Thursday, 13 June 2013
Scots Aroond Us
The Blether Region spotted this poster for a play at Belfast's Lyric Theatre while out and about this afternoon.
The word weein (more usually spelt wean) of course derives from wee ane or "little one" and originates in Central Scots. Originally disyllablic, the word, according to the DSL, has not completely coalesced to form a monophthong in Perthshire, Angus and Northern Scots, where it may still be viewed as two distinct elements (in today's Central Belt, wean exists alongside wee yin and wee one).
Ulster may be a little different, in that the region has "vowel breaking" whereby a monophthong becomes a diphthong. Thus many Northern Ireland people would pronounce the second element in "Sinn Féin" disyllabically despite its being a monophtong in Irish (the second element in the digraph actually indicates only a palatal consonant).

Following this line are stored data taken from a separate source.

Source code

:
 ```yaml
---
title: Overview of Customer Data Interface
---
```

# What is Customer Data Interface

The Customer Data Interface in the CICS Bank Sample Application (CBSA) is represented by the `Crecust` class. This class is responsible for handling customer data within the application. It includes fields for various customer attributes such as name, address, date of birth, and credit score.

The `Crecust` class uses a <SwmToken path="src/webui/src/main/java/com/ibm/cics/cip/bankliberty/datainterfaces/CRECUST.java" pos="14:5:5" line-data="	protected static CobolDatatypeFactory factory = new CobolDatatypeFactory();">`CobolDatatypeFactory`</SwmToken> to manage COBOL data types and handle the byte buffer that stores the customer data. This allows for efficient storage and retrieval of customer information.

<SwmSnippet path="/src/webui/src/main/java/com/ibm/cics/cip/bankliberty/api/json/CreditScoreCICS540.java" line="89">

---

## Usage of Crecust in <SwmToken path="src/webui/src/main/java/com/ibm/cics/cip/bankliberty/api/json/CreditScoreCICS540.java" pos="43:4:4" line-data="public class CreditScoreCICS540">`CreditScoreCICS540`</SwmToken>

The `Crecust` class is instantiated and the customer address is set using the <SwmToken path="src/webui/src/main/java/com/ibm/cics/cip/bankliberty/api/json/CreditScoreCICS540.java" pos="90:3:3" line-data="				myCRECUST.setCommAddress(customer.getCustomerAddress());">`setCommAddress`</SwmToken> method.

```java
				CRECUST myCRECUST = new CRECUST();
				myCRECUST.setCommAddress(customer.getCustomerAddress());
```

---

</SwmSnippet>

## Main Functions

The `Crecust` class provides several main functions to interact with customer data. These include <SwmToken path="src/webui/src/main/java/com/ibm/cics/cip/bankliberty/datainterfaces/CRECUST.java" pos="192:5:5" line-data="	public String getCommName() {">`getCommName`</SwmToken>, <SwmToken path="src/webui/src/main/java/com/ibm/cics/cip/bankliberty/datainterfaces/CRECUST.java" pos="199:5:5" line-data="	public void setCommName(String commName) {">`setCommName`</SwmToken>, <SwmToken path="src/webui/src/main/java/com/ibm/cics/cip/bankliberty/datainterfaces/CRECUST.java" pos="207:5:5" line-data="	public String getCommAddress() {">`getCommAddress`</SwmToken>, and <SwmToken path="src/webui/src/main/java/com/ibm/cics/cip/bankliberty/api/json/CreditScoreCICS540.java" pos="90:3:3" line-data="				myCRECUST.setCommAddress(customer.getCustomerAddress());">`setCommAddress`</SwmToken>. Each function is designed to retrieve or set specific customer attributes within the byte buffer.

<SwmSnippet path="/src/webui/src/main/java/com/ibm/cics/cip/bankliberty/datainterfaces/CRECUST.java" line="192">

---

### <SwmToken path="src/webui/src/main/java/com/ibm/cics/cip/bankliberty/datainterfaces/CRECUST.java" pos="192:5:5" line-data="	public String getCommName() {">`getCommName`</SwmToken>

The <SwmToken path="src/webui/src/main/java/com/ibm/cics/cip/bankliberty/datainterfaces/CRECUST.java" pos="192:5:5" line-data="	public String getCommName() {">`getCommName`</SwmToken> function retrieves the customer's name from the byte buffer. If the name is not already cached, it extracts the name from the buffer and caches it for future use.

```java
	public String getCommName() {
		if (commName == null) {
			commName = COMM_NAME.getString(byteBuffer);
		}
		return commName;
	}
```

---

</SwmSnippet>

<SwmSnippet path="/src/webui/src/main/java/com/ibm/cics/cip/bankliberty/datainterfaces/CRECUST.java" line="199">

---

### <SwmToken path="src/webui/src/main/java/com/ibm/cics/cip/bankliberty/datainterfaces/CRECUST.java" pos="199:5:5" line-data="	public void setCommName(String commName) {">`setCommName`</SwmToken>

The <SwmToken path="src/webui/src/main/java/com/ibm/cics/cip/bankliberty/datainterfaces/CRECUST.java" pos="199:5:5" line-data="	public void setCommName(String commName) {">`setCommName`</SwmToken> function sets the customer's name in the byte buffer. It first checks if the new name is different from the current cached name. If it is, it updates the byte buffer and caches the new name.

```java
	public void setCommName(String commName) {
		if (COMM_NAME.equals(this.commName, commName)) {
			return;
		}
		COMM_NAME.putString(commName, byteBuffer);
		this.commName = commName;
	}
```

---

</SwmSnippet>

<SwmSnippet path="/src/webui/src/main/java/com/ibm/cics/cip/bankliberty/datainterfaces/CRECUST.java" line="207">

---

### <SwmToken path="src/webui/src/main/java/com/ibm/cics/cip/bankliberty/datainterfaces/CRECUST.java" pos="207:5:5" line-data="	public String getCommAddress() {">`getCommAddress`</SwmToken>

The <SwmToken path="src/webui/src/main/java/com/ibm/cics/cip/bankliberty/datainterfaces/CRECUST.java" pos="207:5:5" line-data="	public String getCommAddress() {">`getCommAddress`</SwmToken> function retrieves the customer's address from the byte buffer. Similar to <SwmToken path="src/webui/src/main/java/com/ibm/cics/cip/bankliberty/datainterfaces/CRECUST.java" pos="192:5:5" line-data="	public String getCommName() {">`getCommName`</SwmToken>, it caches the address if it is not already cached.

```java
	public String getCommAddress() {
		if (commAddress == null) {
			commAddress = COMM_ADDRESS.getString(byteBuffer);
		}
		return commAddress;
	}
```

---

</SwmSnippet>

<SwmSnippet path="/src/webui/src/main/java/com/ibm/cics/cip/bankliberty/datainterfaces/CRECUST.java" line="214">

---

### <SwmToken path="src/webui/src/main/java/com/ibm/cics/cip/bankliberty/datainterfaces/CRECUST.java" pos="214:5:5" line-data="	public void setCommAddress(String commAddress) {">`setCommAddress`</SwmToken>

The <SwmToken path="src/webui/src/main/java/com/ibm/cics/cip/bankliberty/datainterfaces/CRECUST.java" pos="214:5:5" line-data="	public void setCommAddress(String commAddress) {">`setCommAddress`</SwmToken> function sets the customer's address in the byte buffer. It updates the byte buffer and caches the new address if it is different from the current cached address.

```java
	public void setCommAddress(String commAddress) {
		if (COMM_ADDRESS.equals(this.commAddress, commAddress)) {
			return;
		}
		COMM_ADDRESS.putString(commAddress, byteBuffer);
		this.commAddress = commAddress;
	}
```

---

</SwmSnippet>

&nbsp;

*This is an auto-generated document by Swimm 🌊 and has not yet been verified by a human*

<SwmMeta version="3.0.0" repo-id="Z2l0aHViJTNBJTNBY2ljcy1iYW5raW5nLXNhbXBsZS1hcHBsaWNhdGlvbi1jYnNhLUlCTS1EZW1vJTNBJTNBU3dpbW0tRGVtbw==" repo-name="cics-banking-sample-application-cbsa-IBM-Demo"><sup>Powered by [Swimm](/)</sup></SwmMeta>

Wee itself may be used rather differently in Ulster from how it is used in Scotland. Rather than describing physical size or the lack thereof, it often appears as a mitigator to indicate politeness: "Take a wee seat"; "You all right for a wee ticket?"; "Can I see your wee number?". On the other hand, constructions such as "It's a bit wee" would be rare. It also forms a stressed element in new compounds such as wee-girl, weefla (wee + fallae) and weetchil (wee + chield) — which, as far as the Blether Region can make out, have not yet made it into the DSL, although the last two are in the Concise Ulster Dictionary. The words' origin may lie in the fact that, although adjectives more usually follow the noun in Irish, on those occasions where they precede it, they are stressed.